Stored data entries
>>>>

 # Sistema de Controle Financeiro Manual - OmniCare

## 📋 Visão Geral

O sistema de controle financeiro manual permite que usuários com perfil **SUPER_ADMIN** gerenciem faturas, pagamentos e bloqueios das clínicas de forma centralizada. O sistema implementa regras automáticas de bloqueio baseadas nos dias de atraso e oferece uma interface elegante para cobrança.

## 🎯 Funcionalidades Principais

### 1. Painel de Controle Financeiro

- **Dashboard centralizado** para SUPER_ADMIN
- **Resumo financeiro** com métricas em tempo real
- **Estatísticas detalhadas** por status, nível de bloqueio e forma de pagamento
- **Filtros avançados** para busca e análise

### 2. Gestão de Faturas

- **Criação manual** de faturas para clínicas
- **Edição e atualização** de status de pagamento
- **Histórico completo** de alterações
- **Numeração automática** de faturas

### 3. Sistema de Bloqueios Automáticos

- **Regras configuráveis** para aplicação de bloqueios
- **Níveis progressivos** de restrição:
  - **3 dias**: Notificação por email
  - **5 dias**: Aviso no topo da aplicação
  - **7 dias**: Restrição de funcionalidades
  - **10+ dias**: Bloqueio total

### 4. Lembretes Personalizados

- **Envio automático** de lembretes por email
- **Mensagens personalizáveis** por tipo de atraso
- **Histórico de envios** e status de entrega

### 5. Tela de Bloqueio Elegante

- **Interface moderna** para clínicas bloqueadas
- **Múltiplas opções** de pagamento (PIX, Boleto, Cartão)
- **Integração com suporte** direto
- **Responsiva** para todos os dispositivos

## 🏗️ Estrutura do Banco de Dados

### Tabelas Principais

<<<<

All lines in the data that contain the word "clínicas" should be copied.

O sistema de controle financeiro manual permite que usuários com perfil **SUPER_ADMIN** gerenciem faturas, pagamentos e bloqueios das clínicas de forma centralizada. O sistema implementa regras automáticas de bloqueio baseadas nos dias de atraso e oferece uma interface elegante para cobrança.
- **Criação manual** de faturas para clínicas
- **Interface moderna** para clínicas bloqueadas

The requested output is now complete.